**Instructions for the task:** Exactly as they appear, copy the lines of the listing from the one containing "It is the rate" through the final line, both included, and nothing else.

**Data shown:**
↓↓↓

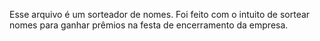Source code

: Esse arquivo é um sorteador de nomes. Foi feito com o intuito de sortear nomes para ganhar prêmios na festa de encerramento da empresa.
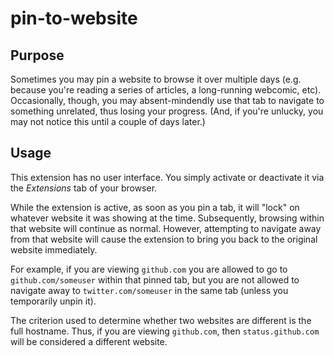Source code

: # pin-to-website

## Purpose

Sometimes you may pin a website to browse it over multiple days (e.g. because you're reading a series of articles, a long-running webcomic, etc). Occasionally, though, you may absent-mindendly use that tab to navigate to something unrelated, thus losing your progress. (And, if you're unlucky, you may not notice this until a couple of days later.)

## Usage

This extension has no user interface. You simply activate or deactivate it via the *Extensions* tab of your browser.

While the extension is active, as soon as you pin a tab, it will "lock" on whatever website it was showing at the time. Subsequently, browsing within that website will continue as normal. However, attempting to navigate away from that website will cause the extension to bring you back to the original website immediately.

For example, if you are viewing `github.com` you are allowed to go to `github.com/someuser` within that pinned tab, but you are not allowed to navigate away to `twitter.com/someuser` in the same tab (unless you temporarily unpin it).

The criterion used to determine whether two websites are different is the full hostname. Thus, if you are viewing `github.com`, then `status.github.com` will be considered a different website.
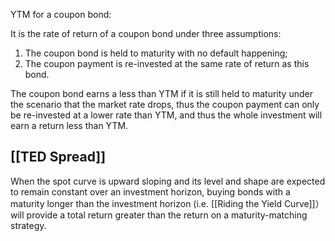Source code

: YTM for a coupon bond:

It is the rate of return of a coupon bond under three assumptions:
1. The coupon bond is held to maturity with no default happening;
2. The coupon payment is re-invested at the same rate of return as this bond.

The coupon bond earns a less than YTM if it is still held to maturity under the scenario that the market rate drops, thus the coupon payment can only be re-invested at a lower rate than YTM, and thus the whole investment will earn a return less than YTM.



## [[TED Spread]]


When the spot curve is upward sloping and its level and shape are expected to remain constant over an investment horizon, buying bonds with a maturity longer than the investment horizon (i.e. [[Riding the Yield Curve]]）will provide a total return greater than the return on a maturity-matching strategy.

↑↑↑

**Answer space:**
It is the rate of return of a coupon bond under three assumptions:
1. The coupon bond is held to maturity with no default happening;
2. The coupon payment is re-invested at the same rate of return as this bond.

The coupon bond earns a less than YTM if it is still held to maturity under the scenario that the market rate drops, thus the coupon payment can only be re-invested at a lower rate than YTM, and thus the whole investment will earn a return less than YTM.



## [[TED Spread]]


When the spot curve is upward sloping and its level and shape are expected to remain constant over an investment horizon, buying bonds with a maturity longer than the investment horizon (i.e. [[Riding the Yield Curve]]）will provide a total return greater than the return on a maturity-matching strategy.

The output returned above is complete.